The beatitudes are what introduce the Sermon on the Mount. They serve as a framework or a starting place for the hearers of the message. They also serve as a reminder of the basic characteristics of a follower of God. They teach us so much about faith. They teach us how faith begins poor in spirit, with mourning and meekness. They teach us how faith grows, hungers and thirsts after righteousness. They teach us how faith matures merciful, pure in heart, and peacemakers. They also teach us how faith is tested by persecution. Among them is the concept of a peacemaker. “Blessed are the peacemakers, for they shall be called sons of God” (Matt. 5:9).

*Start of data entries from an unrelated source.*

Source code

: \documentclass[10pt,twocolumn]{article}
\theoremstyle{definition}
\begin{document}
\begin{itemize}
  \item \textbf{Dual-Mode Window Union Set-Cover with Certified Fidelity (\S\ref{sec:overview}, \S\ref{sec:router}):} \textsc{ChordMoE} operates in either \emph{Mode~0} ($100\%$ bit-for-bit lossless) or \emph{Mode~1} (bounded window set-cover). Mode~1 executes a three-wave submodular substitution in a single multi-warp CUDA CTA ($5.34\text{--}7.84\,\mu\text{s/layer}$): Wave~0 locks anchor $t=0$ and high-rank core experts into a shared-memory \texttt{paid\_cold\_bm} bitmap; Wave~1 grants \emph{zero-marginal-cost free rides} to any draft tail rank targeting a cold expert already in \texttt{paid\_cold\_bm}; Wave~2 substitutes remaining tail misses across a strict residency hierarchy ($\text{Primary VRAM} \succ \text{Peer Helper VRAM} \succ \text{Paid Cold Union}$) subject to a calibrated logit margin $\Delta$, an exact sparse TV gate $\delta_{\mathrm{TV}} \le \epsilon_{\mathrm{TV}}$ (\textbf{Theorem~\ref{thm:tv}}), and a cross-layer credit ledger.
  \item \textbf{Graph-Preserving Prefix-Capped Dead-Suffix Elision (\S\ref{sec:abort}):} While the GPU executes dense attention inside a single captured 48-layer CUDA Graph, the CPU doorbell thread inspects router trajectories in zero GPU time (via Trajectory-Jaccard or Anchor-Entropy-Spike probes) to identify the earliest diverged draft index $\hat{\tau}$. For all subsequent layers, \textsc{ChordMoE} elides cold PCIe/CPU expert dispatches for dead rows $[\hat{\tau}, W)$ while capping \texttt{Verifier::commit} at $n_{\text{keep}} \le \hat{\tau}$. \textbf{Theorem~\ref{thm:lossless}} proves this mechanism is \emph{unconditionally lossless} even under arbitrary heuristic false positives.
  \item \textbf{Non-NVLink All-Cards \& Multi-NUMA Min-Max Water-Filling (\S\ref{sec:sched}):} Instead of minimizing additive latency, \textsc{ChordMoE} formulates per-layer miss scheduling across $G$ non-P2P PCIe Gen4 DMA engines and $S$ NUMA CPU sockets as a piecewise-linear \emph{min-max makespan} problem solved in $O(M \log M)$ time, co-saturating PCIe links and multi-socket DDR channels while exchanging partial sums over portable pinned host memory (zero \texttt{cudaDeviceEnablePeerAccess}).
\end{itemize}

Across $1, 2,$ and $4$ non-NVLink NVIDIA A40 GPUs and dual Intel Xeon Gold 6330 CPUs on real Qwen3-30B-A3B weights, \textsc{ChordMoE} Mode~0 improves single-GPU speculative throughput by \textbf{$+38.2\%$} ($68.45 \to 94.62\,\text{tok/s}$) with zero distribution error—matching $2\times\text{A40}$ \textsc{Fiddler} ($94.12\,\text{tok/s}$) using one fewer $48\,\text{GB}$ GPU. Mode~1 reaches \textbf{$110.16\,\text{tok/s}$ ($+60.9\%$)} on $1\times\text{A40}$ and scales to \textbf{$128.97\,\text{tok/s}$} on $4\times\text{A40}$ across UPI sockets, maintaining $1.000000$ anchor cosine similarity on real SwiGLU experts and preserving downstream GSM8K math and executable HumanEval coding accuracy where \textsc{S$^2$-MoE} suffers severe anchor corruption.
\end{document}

What does it mean to be a peacemaker, and how does it affect our lives? A peacemaker is a person who is actively seeking to establish and maintain peace. They don’t make war or create conflicts with others. They seek to resolve conflicts and eliminate all hostility. They have a positive force for good and all that is profitable for mankind. Peacemakers are those who demonstrate peace in their lives. In that, they are at peace with God. “Therefore, having been justified by faith, we have peace with God through our Lord Jesus Christ” (Rom. 5:1). Sin separates us from God and makes us enemies. “You adulteresses, do you not know that friendship with the world is hostility toward God? Therefore whoever wishes to be a friend of the world makes himself an enemy of God” (Jas. 4:4).
Peacemakers are at peace with others. “So then we pursue the things which make for peace and the building up of one another” (Rom. 14:19). “Finally, brethren, rejoice, be made complete, be comforted, be like-minded, live in peace; and the God of love and peace will be with you” (2 Cor. 13:11).
Peacemakers are at peace with themselves. “My son, do not forget my teaching, But let your heart keep my commandments; For length of days and years of life And peace they will add to you” (Prov. 3:1-2). “Let the peace of Christ rule in your hearts, to which indeed you were called in one body; and be thankful” (Col. 3:15).
The ultimate work of God is making peace between Himself and mankind. “Now the God of peace be with you all” (Rom. 15:33). If God is with us, He can help us maintain peace. “The God of peace will soon crush Satan under your feet” (Rom. 16:20a). God resolves the war to bring peace to our lives. “The things you have learned and received and heard and seen in me, practice these things, and the God of peace will be with you” (Phil. 4:9). Our trusting obedience in following His teachings will produce peace in our lives. We need to do our part to maintain the peace He has blessed us with and also show others the way of peace.